Reducing Pacific Island Growers' Reliance on Off-island Fertilizer Sources Through Improved Awareness and Efficient Use of Local

2013 Annual Report for SW11-055

Project Type: Research and Education
Funds awarded in 2011: $284,070.00
Projected End Date: 12/31/2015
Region: Western
State: Hawaii
Principal Investigator:
Dr. Theodore Radovich
University of Hawaii, Manoa

Reducing Pacific Island Growers' Reliance on Off-island Fertilizer Sources Through Improved Awareness and Efficient Use of Local


Replacing imported fertilizers with local resources is the highest priority identified by the participants of the Western SARE Hawai’i Subregional conference. Lab and greenhouse experiments were conducted to screen locally produced composts and fertilizers for their N release and plant growth response (Please see results section for more details). Periodically, samples from Island Commodities has been collected to quantify their nutrient content and measure stability of the product over time. Samples of major algae invasive species were collected periodically and analyzed for their potassium content. Research is on-going on other objectives/activities of this project.

Objectives/Performance Targets

  1. Enhance the capacity of at least 300 growers, compost producers, and other agricultural professionals in Hawaii, American Samoa, and elsewhere to evaluate compost quality.
  2. Identify the most important variables influencing the effect of rendered meat products (tankage) on plant growth and mineral nutrition in Hawaii and American Samoa.
  3. Quantify the independent and interactive effect of species, collection location, and simple processing on nutrient content and availability of three algae species collected from multiple sites on Oahu, Molokai, and Hawaii islands.
  4. Ensure dissemination of information from this project to producers and agricultural professionals throughout the Pacific region beyond the project duration.


  • Master degree student Plan-A (Jeana Cadby) completed her degree with partial help from the project. She conducted two field trials using algae applied at different application rates on sweet potatoes growth and yield. Also, the student wrote a thesis (citation below and full thesis file is attached).
  • PhD student (Chandrappa Gangaiah) completed data analysis of two previous greenhouse experiments to examine the effect of algae species applied at different application rates on Chinese cabbage growth response and potassium tissue uptake.
  • PhD student developed his PhD proposal based on the previous data analysis (PDF copy of the proposal presentation is included).
  • Validated previous lab experiment results in a fish pond with ocean water, focused on reducing viability of seaweed species in collaboration from the Super-Suckers team of the Department of Land and Natural Resources.
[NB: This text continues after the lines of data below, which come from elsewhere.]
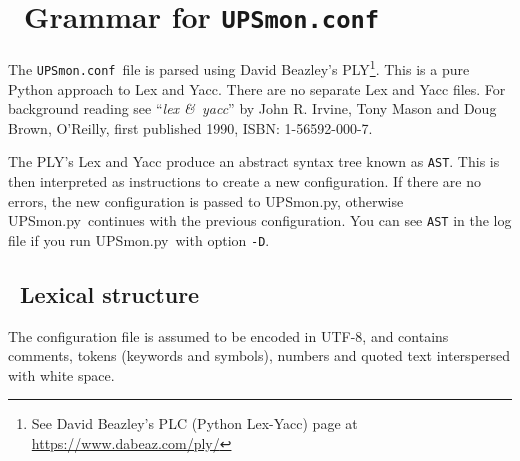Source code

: \documentclass[12pt]{article}
\newlength{\headersep}\setlength{\headersep}{3mm}
\newcommand{\Hsep}{\hspace{\headersep}}
\newcommand{\UPSmon}{\mbox{\textcolor{UPSMONCOLOUR}{UPSmon.py}}}
\newcommand{\UPSmonconf}{\textcolor{UPSMONCOLOUR}{\texttt{UPSmon.conf}}}
\newcommand{\PLY}{David Beazley's PLY\footnote{See David Beazley's PLC (Python Lex-Yacc) page at
                  \href{https://www.dabeaz.com/ply/}%
                       {https://{\allowbreak}www.dabeaz.com/{\allowbreak}ply/}}}
\begin{document}
\section{\Hsep\ Grammar for \UPSmonconf}\label{section:grammar}

The \UPSmonconf\ file is parsed using \PLY. This is a pure Python approach to
Lex and Yacc.  There are no separate Lex and Yacc files.  For background
reading see ``\textit{lex \&\ yacc}'' by John R. Irvine, Tony Mason and Doug
Brown, O'Reilly, first published 1990, ISBN: 1-56592-000-7.

The PLY's Lex and Yacc produce an abstract syntax tree known as \texttt{AST}.
This is then interpreted as instructions to create a new configuration.  If
there are no errors, the new configuration is passed to \UPSmon, otherwise
\UPSmon\ continues with the previous configuration.  You can see \texttt{AST}
in the log file if you run \UPSmon\ with option \texttt{-D}.

\subsection{\Hsep\ Lexical structure}\label{section:lexstruct}

The configuration file is assumed to be encoded in UTF-8, and contains
comments, tokens (keywords and symbols), numbers and quoted text interspersed
with white space.
\end{document}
The experiment is included in the master student thesis.
  • Completed lab mineralization/leachate column study using tankage applied at different application rates under two different soils. High school student (Roshani Jha) is presenting part of the tankage mineralization/leachate experiment data in Hawaii State’s Science Fair competition.


Peer-reviewed articles and book chapters:

Amjad. A. Ahmad, N. V. Hue, and Theodore J.K. Radovich. 2014. Nitrogen release patterns of some locally made composts and their effects on the growth of Chinese cabbage (Brassica rapa, Chinensis group) when used as soil amendments. Compost Science & Utilization 22(4): 199-206.

Radovich, T., A. Pant, A. Ahmad, C. Elevitch, and N. Hue. 2014. Enhancing soil function and plant health with locally available resources. Book Chapter In: Food-Producing Agroforestry Lanscapes of the Pacific (Series). Hawaii, USA.

Graduate Student Thesis:

Jeana Cadby. 2014. The effect of invasive seaweed (Eucheuma spp.) and tankage, as a soil amendment, on sweet potato growth in two Hawaiian soils. Master Thesis. University of Hawaii at Manoa.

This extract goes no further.